Queen Elizabeth II became the longest-reigning monarch in British history in 2015 (via Britannica). With a tremendous life in the public eye, it’s not surprising that she may want to keep a few details to herself. One of those secrets has been held close since she married Lieutenant Philip Mountbatten of the Royal Navy, formerly Prince Philip of Greece and Denmark, who would become Duke of Edinburgh shortly before their union in 1947. The secret involves her wedding band, and to this day she has shared this secret with no one but her husband and an honored craftsman.
“She never takes it off and inside the ring is an inscription. No one knows what it says, other than the engraver, the Queen and her husband,” shares biographer Ingrid Seward, author of the new book Prince Philip: A Portrait of the Duke of Edinburgh (via People). Sigh. An intimate secret shared after so many years of marriage, it sounds so sweet and romantic.
While we can’t tell you what the Queen’s ring says, we can share a little more about this traditional wedding piece.
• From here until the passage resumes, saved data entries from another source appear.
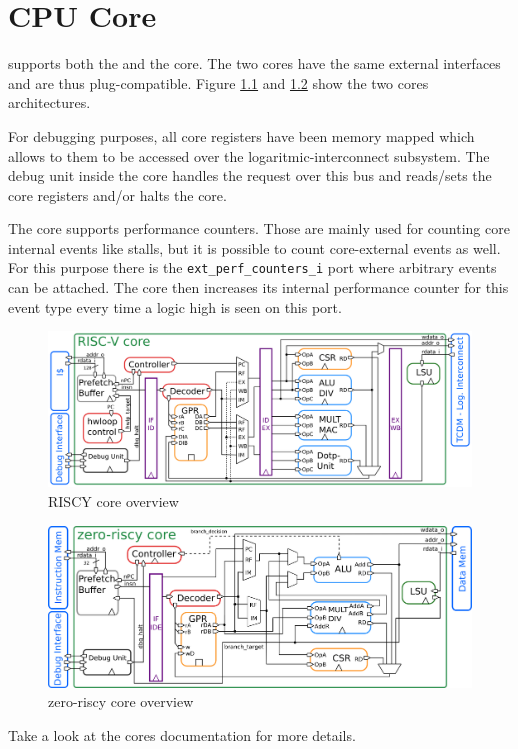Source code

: \chapter{CPU Core}

\pulpissimo supports both the \riscy and the \zeroriscy \riscv core.
The two cores have the same external interfaces and are thus plug-compatible.
Figure \ref{fig:riscy_core} and \ref{fig:zero_core} show the two cores
architectures.

For debugging purposes, all core registers have been memory mapped which allows
to them to be accessed over the logaritmic-interconnect subsystem. The debug unit inside the core handles the request over this bus and reads/sets the core registers and/or halts the core.

The core supports performance counters. Those are mainly used for counting core
internal events like stalls, but it is possible to count core-external events
as well. For this purpose there is the \texttt{ext\_perf\_counters\_i} port where
arbitrary events can be attached. The core then increases its internal
performance counter for this event type every time a logic high is seen on this
port.

\begin{figure}[ht]
  \centering
  \includegraphics[width=\textwidth]{./figures/riscy_archi.png}
  \caption{RISCY core overview}
  \label{fig:riscy_core}
\end{figure}

\begin{figure}[ht]
  \centering
  \includegraphics[width=\textwidth]{./figures/zeroriscy_archi.png}
  \caption{zero-riscy core overview}
  \label{fig:zero_core}
\end{figure}

Take a look at the cores documentation for more details.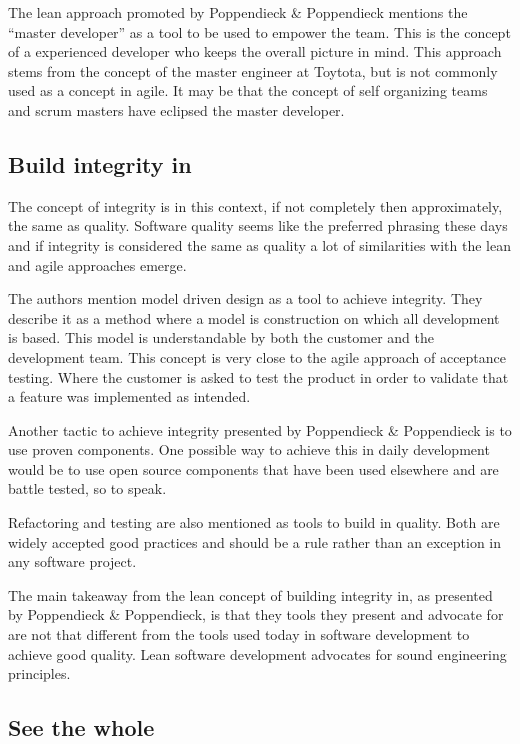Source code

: The lean approach promoted by Poppendieck \& Poppendieck mentions the ``master developer'' as a tool to be used to empower the team. This is the concept of a experienced developer who keeps the overall picture in mind.\cite{poppendieck2003lean} This approach stems from the concept of the master engineer at Toytota\cite{poppendieck2003lean}, but is not commonly used as a concept in agile. It may be that the concept of self organizing teams and scrum masters have eclipsed the master developer.


\subsection{Build integrity in}

The concept of integrity is in this context, if not completely then approximately, the same as quality. Software quality seems like the preferred phrasing these days and if integrity is considered the same as quality a lot of similarities with the lean and agile approaches emerge.

The authors mention model driven design as a tool to achieve integrity. They describe it as a method where a model is construction on which all development is based. This model is understandable by both the customer and the development team.\cite{poppendieck2003lean} This concept is very close to the agile approach of acceptance testing. Where the customer is asked to test the product in order to validate that a feature was implemented as intended.

Another tactic to achieve integrity presented by Poppendieck \& Poppendieck is to use proven components.\cite{poppendieck2003lean} One possible way to achieve this in daily development would be to use open source components that have been used elsewhere and are battle tested, so to speak.

Refactoring and testing are also mentioned as tools to build in quality.\cite{poppendieck2003lean} Both are widely accepted good practices and should be a rule rather than an exception in any software project.

The main takeaway from the lean concept of building integrity in, as presented by Poppendieck \& Poppendieck, is that they tools they present and advocate for are not that different from the tools used today in software development to achieve good quality. Lean software development advocates for sound engineering principles.


\subsection{See the whole}

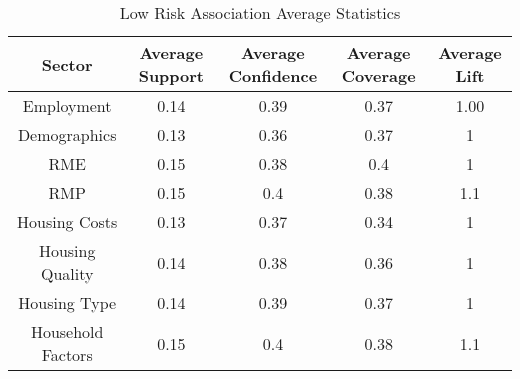 \begin{table}[h]
    \centering
    \caption{Low Risk Association Average Statistics}
    \label{tab:low_risk_ass} %
    \begin{tabular}{|c|c|c|c|c|}
    \hline
    Sector & Average Support & Average Confidence & Average Coverage & Average Lift \\
    \hline
    Employment & 0.14 & 0.39 & 0.37 & 1.00 \\
    \hline
    Demographics & 0.13 & 0.36 & 0.37 & 1 \\
    \hline
    RME & 0.15 & 0.38 & 0.4 & 1 \\
    \hline
    RMP & 0.15 & 0.4 & 0.38 & 1.1 \\
    \hline
    Housing Costs & 0.13 & 0.37 & 0.34 & 1 \\
    \hline
    Housing Quality & 0.14 & 0.38 & 0.36 & 1 \\
    \hline
    Housing Type & 0.14 & 0.39 & 0.37 & 1 \\
    \hline
    Household Factors & 0.15 & 0.4 & 0.38 & 1.1 \\
    \hline
    \end{tabular}
\end{table}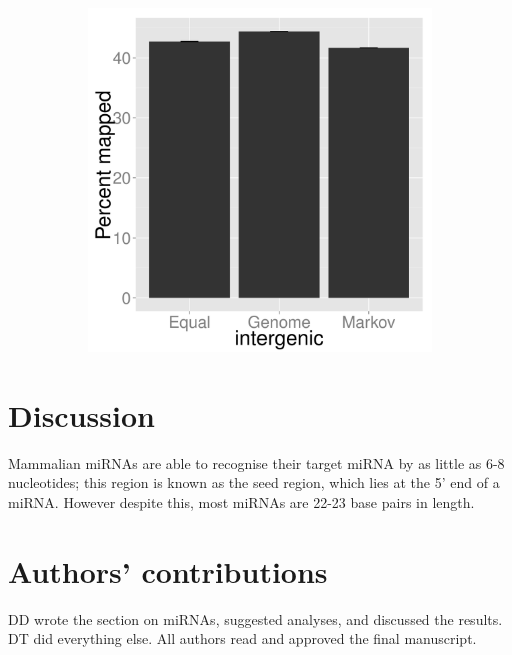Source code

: \documentclass{article}
\begin{document}
\begin{figure}[t]
\begin{subfigure}{.33\columnwidth}
      \caption{}
      \label{fig:22mer_intron}
   \end{subfigure}%
   \begin{subfigure}{.33\columnwidth}
      \centering
      \includegraphics[width=.9\textwidth,natwidth=100,natheight=100]{22mer_intergenic.pdf}
      \caption{}
      \label{fig:22mer_intergenic}
   \end{subfigure}
   \caption{}
   \label{fig:22mer_mapping}
\end{figure}

\section{Discussion}\label{discussion}

Mammalian miRNAs are able to recognise their target miRNA by as little as 6-8 nucleotides; this region is known as the seed region, which lies at the 5' end of a miRNA. However despite this, most miRNAs are 22-23 base pairs in length.

\section{Authors' contributions}

DD wrote the section on miRNAs, suggested analyses, and discussed the results. DT did everything else. All authors read and approved the final manuscript.

\newpage



\end{document}
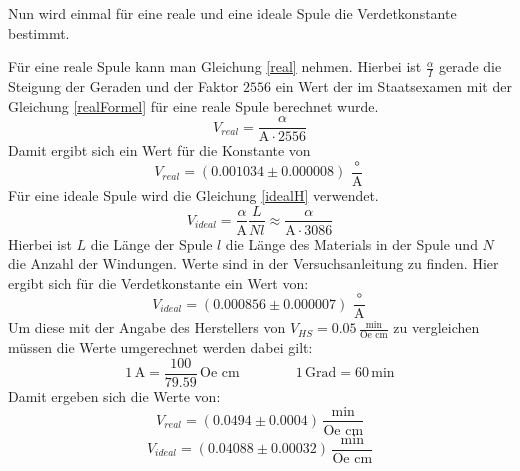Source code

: Nun wird einmal für eine reale und eine ideale Spule die Verdetkonstante bestimmt.\par
Für eine reale Spule kann man Gleichung \ref{real} nehmen. Hierbei ist $\frac{\alpha}{I}$ gerade die Steigung der Geraden und der Faktor $2556$ ein Wert der im Staatsexamen\cite{staatsexamen} mit der Gleichung \ref{realFormel} für eine reale Spule berechnet wurde.
\begin{equation}
	V_{real}=\frac{\alpha}{\text{A}\cdot 2556}
	\label{real}
\end{equation}
Damit ergibt sich ein Wert für die Konstante von $$V_{real}=(0.001034 \pm 0.000008)\,\frac{\circ}{\text{A}}$$
Für eine ideale Spule wird die Gleichung \ref{idealH} verwendet.
\begin{equation}
	V_{ideal}=\frac{\alpha}{\text{A}}\frac{L}{Nl}\approx \frac{\alpha}{\text{A}\cdot 3086}
	\label{idealH}
\end{equation}
Hierbei ist $L$ die Länge der Spule $l$ die Länge des Materials in der Spule und $N$ die Anzahl der Windungen. Werte sind in der Versuchsanleitung zu finden\cite{anleitung}. Hier ergibt sich für die Verdetkonstante ein Wert von:
$$V_{ideal}=(0.000856 \pm 0.000007)\,\frac{\circ}{\text{A}}$$
Um diese mit der Angabe des Herstellers von $V_{HS}=0.05\,\frac{\text{min}}{\text{Oe cm}}$ zu vergleichen müssen die Werte umgerechnet werden dabei gilt:
$$1\,\text{A}=\frac{100}{79.59}\,\text{Oe cm}  \qquad \qquad 1\,\text{Grad}=60\,\text{min}$$
Damit ergeben sich die Werte von:
$$V_{real}=(0.0494 \pm 0.0004)\,\frac{\text{min}}{\text{Oe cm}}$$
$$V_{ideal}=(0.04088 \pm 0.00032)\,\frac{\text{min}}{\text{Oe cm}}$$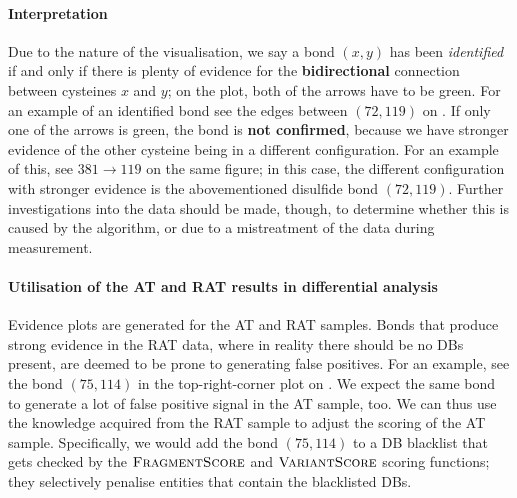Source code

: \paragraph{Interpretation} Due to the nature of the visualisation, we say a bond \((x, y)\) has been \emph{identified} if and only if there is plenty of evidence for the \textbf{bidirectional} connection between cysteines \(x\) and \(y\); on the plot, both of the arrows have to be green. For an example of an identified bond see the edges between \((72, 119)\) on . If only one of the arrows is green, the bond is \textbf{not confirmed}, because we have stronger evidence of the other cysteine being in a different configuration. For an example of this, see \(381 \to 119\) on the same figure; in this case, the different configuration with stronger evidence is the abovementioned disulfide bond \((72, 119)\). Further investigations into the data should be made, though, to determine whether this is caused by the algorithm, or due to a mistreatment of the data during measurement.

\paragraph{Utilisation of the AT and RAT results in differential analysis} Evidence plots are generated for the AT and RAT samples. Bonds that produce strong evidence in the RAT data, where in reality there should be no DBs present, are deemed to be prone to generating false positives. For an example, see the bond \((75, 114)\) in the top-right-corner plot on . We expect the same bond to generate a lot of false positive signal in the AT sample, too. We can thus use the knowledge acquired from the RAT sample to adjust the scoring of the AT sample. Specifically, we would add the bond \((75, 114)\) to a DB blacklist that gets checked by the \(\textsc{FragmentScore}\) and \(\textsc{VariantScore}\) scoring functions; they selectively penalise entities that contain the blacklisted DBs.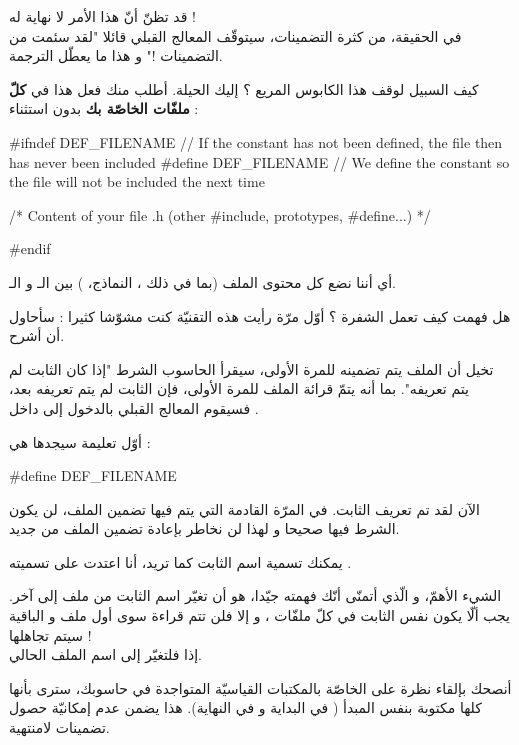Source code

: قد تظنّ أنّ هذا الأمر لا نهاية له !\\
في الحقيقة، من كثرة التضمينات، سيتوقّف المعالج القبلي قائلا "لقد سئمت من التضمينات !" و هذا ما يعطّل الترجمة.

كيف السبيل لوقف هذا الكابوس المريع ؟ إليك الحيلة. أطلب منك فعل هذا في
\textbf{كلّ ملفّات
الخاصّة بك} بدون استثناء :

\begin{Csource}
#ifndef DEF_FILENAME // If the constant has not been defined, the file then has never been included
#define DEF_FILENAME // We define the constant so the file will not be included the next time

/* Content of your file .h (other #include, prototypes, #define...) */

#endif
\end{Csource}

أي أننا نضع كل محتوى الملف
(بما في ذلك
،
النماذج،
)
بين الـ
و الـ.

هل فهمت كيف تعمل الشفرة ؟ أوّل مرّة رأيت هذه التقنيّة كنت مشوّشا كثيرا : سأحاول أن أشرح.

تخيل أن الملف
يتم تضمينه للمرة الأولى، سيقرأ الحاسوب الشرط "إذا كان الثابت
لم يتم تعريفه". بما أنه يتمّ قرائة الملف للمرة الأولى، فإن الثابت لم يتم تعريفه بعد، فسيقوم المعالج القبلي بالدخول إلى داخل
.

أوّل تعليمة سيجدها هي :

\begin{Csource}
#define DEF_FILENAME
\end{Csource}

الآن لقد تم تعريف الثابت. في المرّة القادمة التي يتم فيها تضمين الملف، لن يكون الشرط فيها صحيحا و لهذا لن نخاطر بإعادة تضمين الملف من جديد.

يمكنك تسمية اسم الثابت كما تريد، أنا اعتدت على تسميته
.

الشيء الأهمّ، و الّذي أتمنّى أنّك فهمته جيّدا، هو أن تغيّر اسم الثابت من ملف
إلى آخر. يجب ألّا يكون نفس الثابت في كلّ ملفّات
،
و إلا فلن تتم قراءة سوى أول ملف
و الباقية سيتم تجاهلها !\\
إذا فلتغيّر
إلى اسم الملف الحالي.
\begin{information}
أنصحك بإلقاء نظرة على
الخاصّة بالمكتبات القياسيّة المتواجدة في حاسوبك، سترى بأنها
كلها
مكتوبة بنفس المبدأ
(
في البداية و
في النهاية). هذا يضمن عدم إمكانيّة حصول تضمينات لامنتهية.
\end{information}

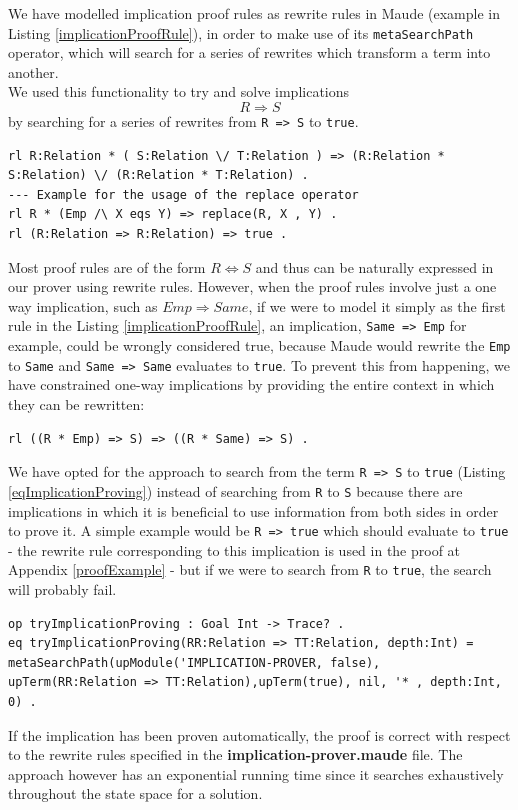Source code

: \documentclass[12pt,a4paper]{article}
\begin{document}
{We have modelled implication proof rules as rewrite rules in Maude (example in Listing \ref{implicationProofRule}), in order to make use of its \texttt{metaSearchPath} operator, which will search for a series of rewrites which transform a term into another.
\\
We used this functionality to try and solve implications 
\[
	R \Rightarrow S
\]
by searching for a series of rewrites from \texttt{R => S} to \texttt{true}. 
\\ 
\begin{lstlisting}[label=implicationProofRule,caption=Example of implication rewrite rules]
rl R:Relation * ( S:Relation \/ T:Relation ) => (R:Relation * S:Relation) \/ (R:Relation * T:Relation) .
--- Example for the usage of the replace operator
rl R * (Emp /\ X eqs Y) => replace(R, X , Y) .
rl (R:Relation => R:Relation) => true .
\end{lstlisting}
Most proof rules are of the form \(R \Leftrightarrow S\) and thus can be naturally expressed in our prover using rewrite rules. However, when the proof rules involve just a one way implication, such as \(Emp \Rightarrow Same\), if we were to model it simply as the first rule in the Listing \ref{implicationProofRule}, an implication, \texttt{Same => Emp} for example, could be wrongly considered true, because Maude would rewrite the \texttt{Emp} to \texttt{Same} and \texttt{Same => Same} evaluates to \texttt{true}. To prevent this from happening, we have constrained one-way implications by providing the entire context in which they can be rewritten:
\begin{lstlisting}
rl ((R * Emp) => S) => ((R * Same) => S) .
\end{lstlisting}

We have opted for the approach to search from the term \texttt{R => S} to \texttt{true} (Listing \ref{eqImplicationProving}) instead of searching from \texttt{R} to \texttt{S} because there are implications in which it is beneficial to use information from both sides in order to prove it. A simple example would be \texttt{R => true} which should evaluate to \texttt{true} - the rewrite rule corresponding to this implication is used in the proof at Appendix \ref{proofExample} - but if we were to search from \texttt{R} to \texttt{true}, the search will probably fail.
  
\begin{lstlisting}[label=eqImplicationProving,caption=Equation using the metaSearchPath operator]
op tryImplicationProving : Goal Int -> Trace? .
eq tryImplicationProving(RR:Relation => TT:Relation, depth:Int) = metaSearchPath(upModule('IMPLICATION-PROVER, false), upTerm(RR:Relation => TT:Relation),upTerm(true), nil, '* , depth:Int, 0) . 
\end{lstlisting}
If the implication has been proven automatically, the proof is correct with respect to the rewrite rules specified in the \textbf{implication-prover.maude} file. The approach however has an exponential running time since it searches exhaustively throughout the state space for a solution. \\

}
\end{document}
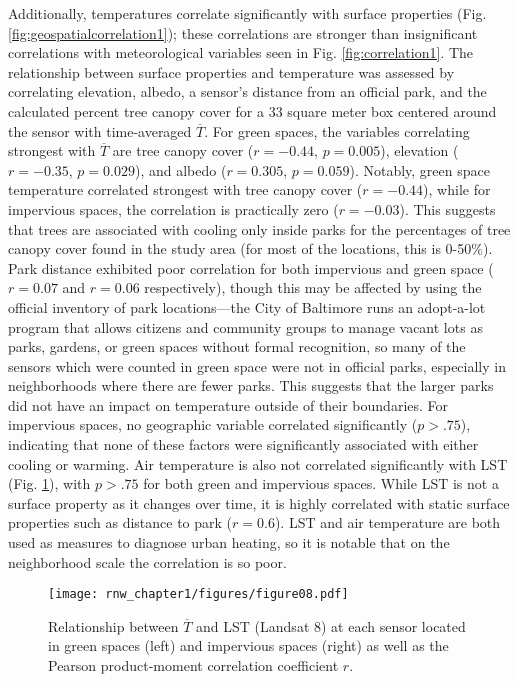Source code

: Additionally, temperatures correlate significantly with surface properties (Fig. \ref{fig:geospatialcorrelation1}); these correlations are stronger than insignificant correlations with meteorological variables seen in Fig. \ref{fig:correlation1}.
The relationship between surface properties and temperature was assessed by correlating elevation, albedo, a sensor's distance from an official park, and the calculated percent tree canopy cover for a 33 square meter box centered around the sensor with time-averaged $\overline{T}$.
For green spaces, the variables correlating strongest with $\overline{T}$ are tree canopy cover ($r=-0.44$, $p=0.005$), elevation ($r=-0.35$, $p=0.029$), and albedo ($r=0.305$, $p=0.059$).
Notably, green space temperature correlated strongest with tree canopy cover ($r=-0.44$), while for impervious spaces, the correlation is practically zero ($r=-0.03$). This suggests that trees are associated with cooling only inside parks for the percentages of tree canopy cover found in the study area (for most of the locations, this is 0-50\%). 
Park distance exhibited poor correlation for both impervious and green space ($r=0.07$ and $r=0.06$ respectively), though this may be affected by using the official inventory of park locations---the City of Baltimore runs an adopt-a-lot program that allows citizens and community groups to manage vacant lots as parks, gardens, or green spaces without formal recognition, so many of the sensors which were counted in green space were not in official parks, especially in neighborhoods where there are fewer parks. This suggests that the larger parks did not have an impact on temperature outside of their boundaries. 
For impervious spaces, no geographic variable correlated significantly ($p >.75$), indicating that none of these factors were significantly associated with either cooling or warming. 
 Air temperature is also not correlated significantly with LST (Fig. \ref{fig:lst1}), with $p>.75$ for both green and impervious spaces. While LST is not a surface property as it changes over time, it is highly correlated with static surface properties such as distance to park ($r=0.6$). LST and air temperature are both used as measures to diagnose urban heating, so it is notable that on the neighborhood scale the correlation is so poor. 
 
 \begin{figure}
\noindent\texttt{[image: rnw\_chapter1/figures/figure08.pdf]}
\caption{Relationship between $\overline{T}$ and LST (Landsat 8) at each sensor located in green spaces (left) and impervious spaces (right) as well as the Pearson product-moment correlation coefficient $r$.} 
\label{fig:lst1}
\end{figure}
Welsh gold is a royal wedding tradition
The Queen’s wedding ring is made from Welsh gold. Notes Seward, “At least Philip didn’t have the expense of a wedding ring, as the people of Wales supplied a nugget of Welsh gold from which the ring is made.” The tradition of using Welsh gold for the bride’s wedding band dates back to the Queen Mother in 1923, a practice followed in modern-day by Princess Eugenie, Meghan Markle, and Kate Middleton. You can see Kate’s lovely ring pictured here.
Welsh gold is an incredible rarity, explaining why this precious metal is such a prized commodity by the royal family (via CBS). The metal is thought to date back to the Bronze Age, but was only commercially mined from the mid-1800’s to the late 1990’s. The Queen has a stockpile of this lovely metal, but it is difficult to find in unadulterated form. People can still scrape a few grams by hand panning at the Wales mine-turned-museum (via Luxury Insider). Made from an entire gold nugget, the Queen’s ring originated from the Clogau St. David’s mine. The metal is described as colored from a range of common yellow to yellow-white in its natural and unblended state.